Update on Field Emission Technology acquisition by AU Optronics

It seems that FED TV and field emission display monitors may be on the way from AU Optronics.

“According to the deal, AU Optronics will acquire certain assets that include patents, know-how, inventions, and relevant equipment related to field emission displays or FED, technology and materials from Tokyo, Japan-based FET, which is owned 39.8% by Sony Corp. (SNE)

AU Optronics’s Chief Executive Officer and President, L. J. Chen, said, “With its successful cooperation with FET, AUO intends to utilize FET’s resources of FED technology to commercialize products, which will hopefully benefit our customers and end consumers.”

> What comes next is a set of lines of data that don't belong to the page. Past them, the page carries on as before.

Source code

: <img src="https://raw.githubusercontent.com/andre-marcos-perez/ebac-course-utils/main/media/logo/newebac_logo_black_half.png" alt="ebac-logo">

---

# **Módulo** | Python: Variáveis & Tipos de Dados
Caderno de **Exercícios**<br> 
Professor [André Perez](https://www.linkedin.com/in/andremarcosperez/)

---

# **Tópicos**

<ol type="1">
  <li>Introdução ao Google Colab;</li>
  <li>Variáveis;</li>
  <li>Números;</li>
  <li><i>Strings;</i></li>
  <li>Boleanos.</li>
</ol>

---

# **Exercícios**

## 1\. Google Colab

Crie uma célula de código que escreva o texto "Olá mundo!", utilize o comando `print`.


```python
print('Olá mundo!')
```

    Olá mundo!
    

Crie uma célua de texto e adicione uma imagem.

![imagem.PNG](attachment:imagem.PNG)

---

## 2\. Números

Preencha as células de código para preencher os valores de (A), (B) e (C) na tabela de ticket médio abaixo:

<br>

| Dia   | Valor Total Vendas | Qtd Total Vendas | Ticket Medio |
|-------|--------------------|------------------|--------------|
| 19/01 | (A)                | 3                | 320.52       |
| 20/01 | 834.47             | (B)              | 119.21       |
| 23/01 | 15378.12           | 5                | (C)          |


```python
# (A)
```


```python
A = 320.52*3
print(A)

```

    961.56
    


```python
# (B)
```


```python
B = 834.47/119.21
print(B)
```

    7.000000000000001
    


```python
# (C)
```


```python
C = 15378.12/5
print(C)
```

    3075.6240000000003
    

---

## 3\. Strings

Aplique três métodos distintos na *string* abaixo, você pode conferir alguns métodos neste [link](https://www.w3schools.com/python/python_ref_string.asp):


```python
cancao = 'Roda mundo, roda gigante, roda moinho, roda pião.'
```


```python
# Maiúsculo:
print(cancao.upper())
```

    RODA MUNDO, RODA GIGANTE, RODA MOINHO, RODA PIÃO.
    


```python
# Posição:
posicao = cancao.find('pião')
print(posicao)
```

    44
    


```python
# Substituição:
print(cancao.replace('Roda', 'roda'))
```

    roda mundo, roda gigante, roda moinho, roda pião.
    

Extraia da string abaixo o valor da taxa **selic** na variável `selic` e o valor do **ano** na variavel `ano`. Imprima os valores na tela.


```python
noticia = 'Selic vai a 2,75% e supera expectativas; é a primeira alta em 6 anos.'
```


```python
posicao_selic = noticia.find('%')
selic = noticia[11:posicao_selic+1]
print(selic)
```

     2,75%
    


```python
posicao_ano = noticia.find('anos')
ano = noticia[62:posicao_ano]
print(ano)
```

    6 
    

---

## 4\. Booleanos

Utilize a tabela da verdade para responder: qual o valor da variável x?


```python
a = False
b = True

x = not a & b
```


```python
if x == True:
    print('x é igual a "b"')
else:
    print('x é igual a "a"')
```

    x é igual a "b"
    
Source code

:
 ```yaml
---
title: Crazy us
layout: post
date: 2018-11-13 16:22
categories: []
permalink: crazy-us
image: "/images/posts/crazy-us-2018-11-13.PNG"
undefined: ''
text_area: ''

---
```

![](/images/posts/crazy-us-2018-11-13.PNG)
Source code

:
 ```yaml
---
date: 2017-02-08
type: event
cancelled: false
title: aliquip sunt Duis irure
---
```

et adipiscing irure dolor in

FED is a new type of flat-panel display that has self light-emitting capacity and has great contrast and low power consumption, with no motion blur and deeper color depth capable of 12bit gray level.”

More on this exciting story at: rttnews.com

Excellent article on FED TV – FE Technologies design and production

There are many advantages to FED TV or field emission displays over plasma or LCD panels. However, they are very difficult to make. It appears that FET (Field Emission Technologies) has found a solution though.

EE Times published an excellent explanation of FED design and production last month. Please read the full story here. Excerpts are found below.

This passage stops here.